The elegance of the hedgehog Muriel Barbery, Europa Editions

This bestseller is a charming literary novel about Renée, a bristling and difficult janitor who lives and works in an upscale neighborhood of Paris. She is short, simple and stocky; she has onions and watches soap operas on TV. But it also devours Japanese philosophy, art, music and culture.

Completely self-taught, and reserving all her affection for her cat Leo, she considers the lives of the rich people she serves with a dark and mischievous humor. But when a Japanese man, Mr. Ozu, moves into the building, he sees through its prickly exterior.

He also sees through Paloma, a suicidal 12-year-old girl in the same building who hides her fierce intelligence behind a mask of indifference and mediocrity.

It’s not a quick read, or even a light one. However, it is a delicious stroll along the paths of French philosophy and as you read, you let yourself be drawn into the lives of Renée and Paloma. Their thoughts on French snobbery, the class system, the value of money and ways of thinking about life are always interesting.

Originally written in French by a professor of philosophy, it echoes Jostein Gaarder’s Sophie’s World much more than it does Paul Gallico’s “Flowers for Mrs Harris” (about a Cockney housekeeper with more class than her clients) and alternates between Paloma’s point of view and that of Renée. .

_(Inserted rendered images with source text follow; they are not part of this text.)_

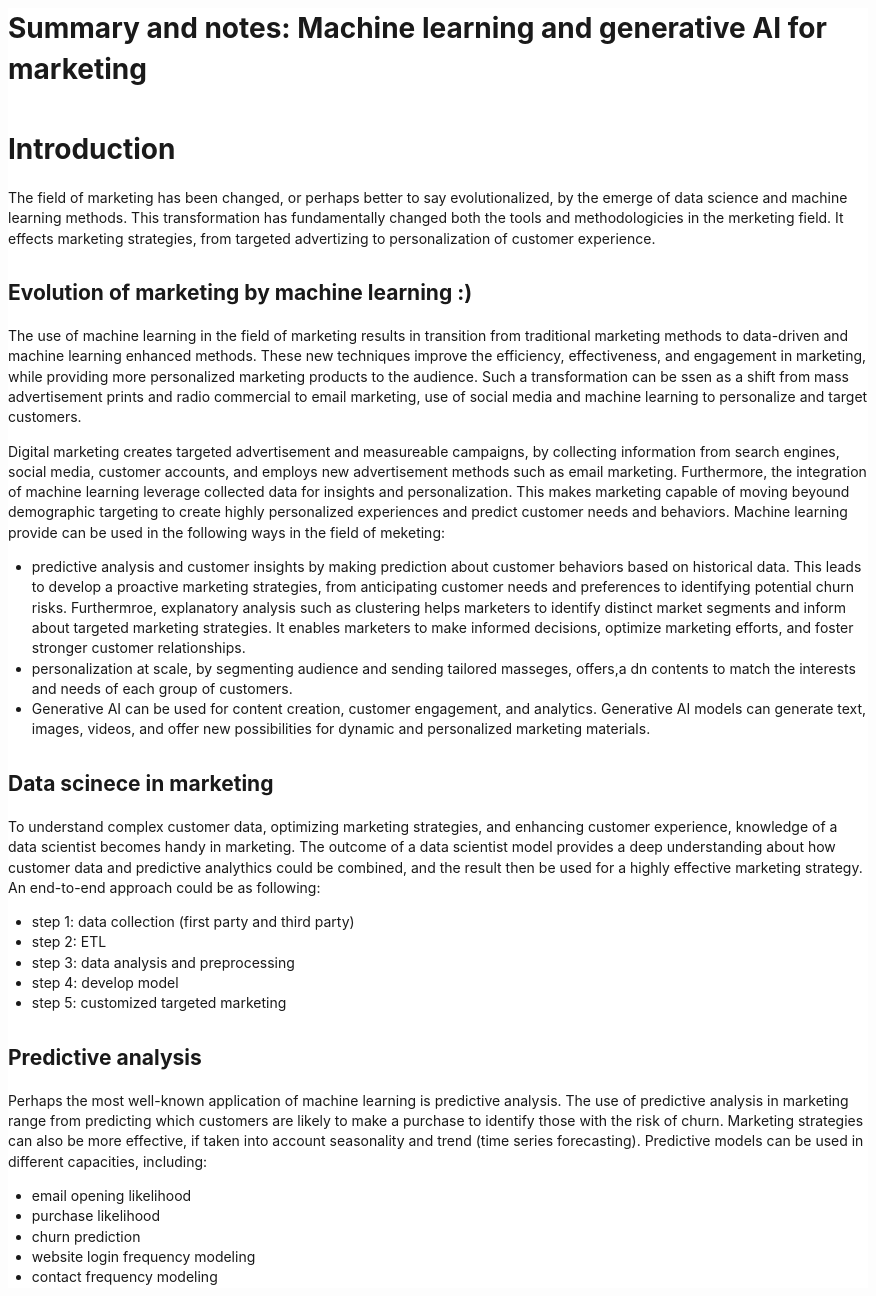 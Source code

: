 <h1>Summary and notes: Machine learning and generative AI for marketing</h1>

# Introduction
The field of marketing has been changed, or perhaps better to say evolutionalized, by the emerge of data science and machine learning methods. This transformation has fundamentally changed both the tools and methodologicies in the merketing field. It effects marketing strategies, from targeted advertizing to personalization of customer experience.  

## Evolution of marketing by machine learning :)
The use of machine learning in the field of marketing results in transition from traditional marketing methods to data-driven and machine learning enhanced methods. These new techniques improve the efficiency, effectiveness, and engagement in marketing, while providing more personalized marketing products to the audience. Such a transformation can be ssen as a shift from mass advertisement prints and radio commercial to email marketing, use of social media and machine learning to personalize and target customers.

Digital marketing creates targeted advertisement and measureable campaigns, by collecting information from search engines, social media, customer accounts, and employs new advertisement methods such as email marketing. Furthermore, the integration of machine learning leverage collected data for insights and personalization. This makes marketing capable of moving beyound demographic targeting to create highly personalized experiences and predict customer needs and behaviors. Machine learning provide can be used in the following ways in the field of meketing:
- predictive analysis and customer insights by making prediction about customer behaviors based on historical data. This leads to develop a proactive marketing strategies, from anticipating customer needs and preferences to identifying potential churn risks. Furthermroe, explanatory analysis such as clustering helps marketers to identify distinct market segments and inform about targeted marketing strategies. It enables marketers to make informed decisions, optimize marketing efforts, and foster stronger customer relationships.
- personalization at scale, by segmenting audience and sending tailored masseges, offers,a dn contents to match the interests and needs of each group of customers.
- Generative AI can be used for content creation, customer engagement, and analytics. Generative AI models can generate text, images, videos, and offer new possibilities for dynamic and personalized marketing materials.

## Data scinece in marketing 
To understand complex customer data, optimizing marketing strategies, and enhancing customer experience, knowledge of a data scientist becomes handy in marketing. The outcome of a data scientist model provides a deep understanding about how customer data and predictive analythics could be combined, and the result then be used for a highly effective marketing strategy. An end-to-end approach could be as following:
- step 1: data collection (first party and third party)
- step 2: ETL
- step 3: data analysis and preprocessing
- step 4: develop model
- step 5: customized targeted marketing

## Predictive analysis
Perhaps the most well-known application of machine learning is predictive analysis. The use of predictive analysis in marketing range from predicting which customers are likely to make a purchase to identify those with the risk of churn. Marketing strategies can also be more effective, if taken into account seasonality and trend (time series forecasting). Predictive models can be used in different capacities, including:
- email opening likelihood
- purchase likelihood
- churn prediction
- website login frequency modeling
- contact frequency modeling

Translated into English, for anyone wishing to dig below the surface to find out what makes France tick, this is essential reading.

Sixty million French people cannot be wrong – Jean Nadeau & Julie Barlow

Sourcebooks, €19.70, ISBN: 1402200455

Sixty million French people can't be wrong Jean Nadeau & Julie Barlow, Sourcebooks,

Published in 2003, this exploration of the French psyche remains insightful and relevant as it explores French assumptions and attitudes to life that are sometimes difficult for outsiders to grasp.

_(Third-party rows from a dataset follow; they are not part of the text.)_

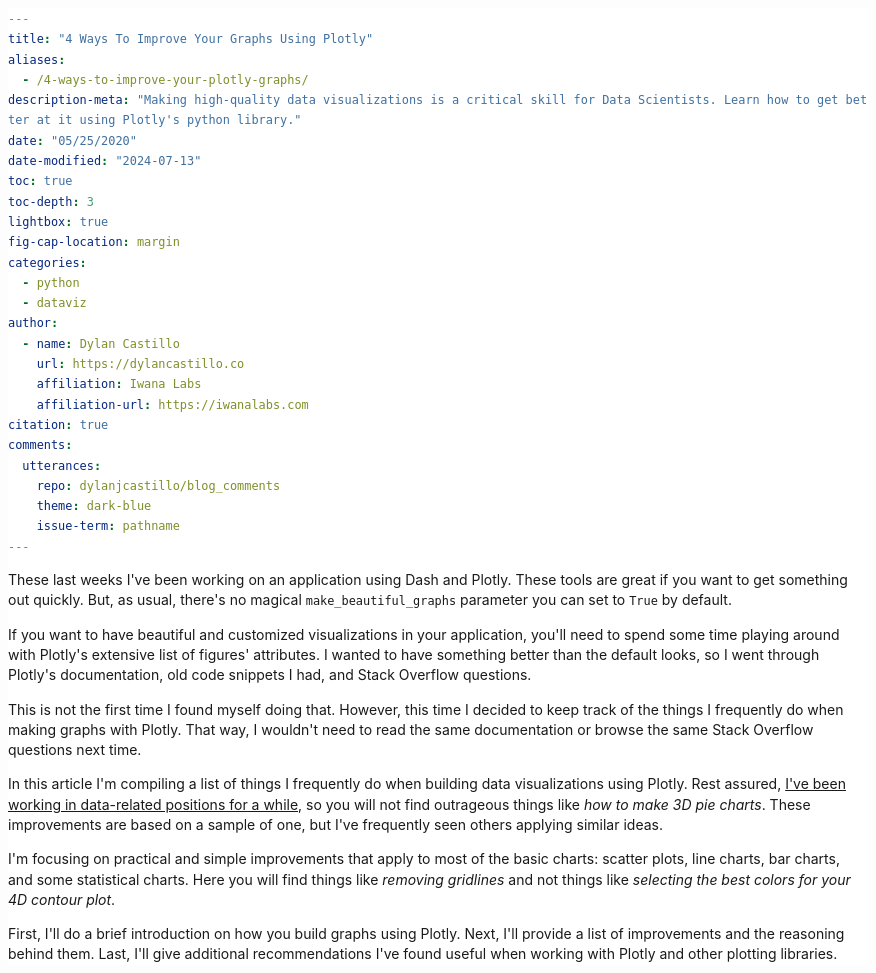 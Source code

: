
 ```yaml
---
title: "4 Ways To Improve Your Graphs Using Plotly"
aliases:
  - /4-ways-to-improve-your-plotly-graphs/
description-meta: "Making high-quality data visualizations is a critical skill for Data Scientists. Learn how to get better at it using Plotly's python library."
date: "05/25/2020"
date-modified: "2024-07-13"
toc: true
toc-depth: 3
lightbox: true
fig-cap-location: margin
categories:
  - python
  - dataviz
author:
  - name: Dylan Castillo
    url: https://dylancastillo.co
    affiliation: Iwana Labs
    affiliation-url: https://iwanalabs.com
citation: true
comments:
  utterances:
    repo: dylanjcastillo/blog_comments
    theme: dark-blue
    issue-term: pathname
---
```


These last weeks I've been working on an application using Dash and Plotly. These tools are great if you want to get something out quickly. But, as usual, there's no magical `make_beautiful_graphs` parameter you can set to `True` by default.

If you want to have beautiful and customized visualizations in your application, you'll need to spend some time playing around with Plotly's extensive list of figures' attributes. I wanted to have something better than the default looks, so I went through Plotly's documentation, old code snippets I had, and Stack Overflow questions.

This is not the first time I found myself doing that. However, this time I decided to keep track of the things I frequently do when making graphs with Plotly. That way, I wouldn't need to read the same documentation or browse the same Stack Overflow questions next time.

In this article I'm compiling a list of things I frequently do when building data visualizations using Plotly. Rest assured, [I've been working in data-related positions for a while](https://dylancastillo.co/about/), so you will not find outrageous things like _how to make 3D pie charts_. These improvements are based on a sample of one, but I've frequently seen others applying similar ideas.

I'm focusing on practical and simple improvements that apply to most of the basic charts: scatter plots, line charts, bar charts, and some statistical charts. Here you will find things like _removing gridlines_ and not things like _selecting the best colors for your 4D contour plot_.

First, I'll do a brief introduction on how you build graphs using Plotly. Next, I'll provide a list of improvements and the reasoning behind them. Last, I'll give additional recommendations I've found useful when working with Plotly and other plotting libraries.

Written by two French-Canadian journalists, it’s serious reading rather than a comedic gallop through the usual tropes about French cheese and striped T-shirts. It is true that politics has evolved since the publication of this book, but if you want to understand how the French think about the economy, political classes, education, food, land, privacy and language , this is a good starting point.

You may not agree with everything, but this book will certainly give you new ways of thinking about France and the French. It will also give you a glimpse into Canadian culture as the authors wonder how the French have one of the biggest economies in the world and still take seven weeks of vacation a year, and how they manage to live so long despite their impressive wine consumption.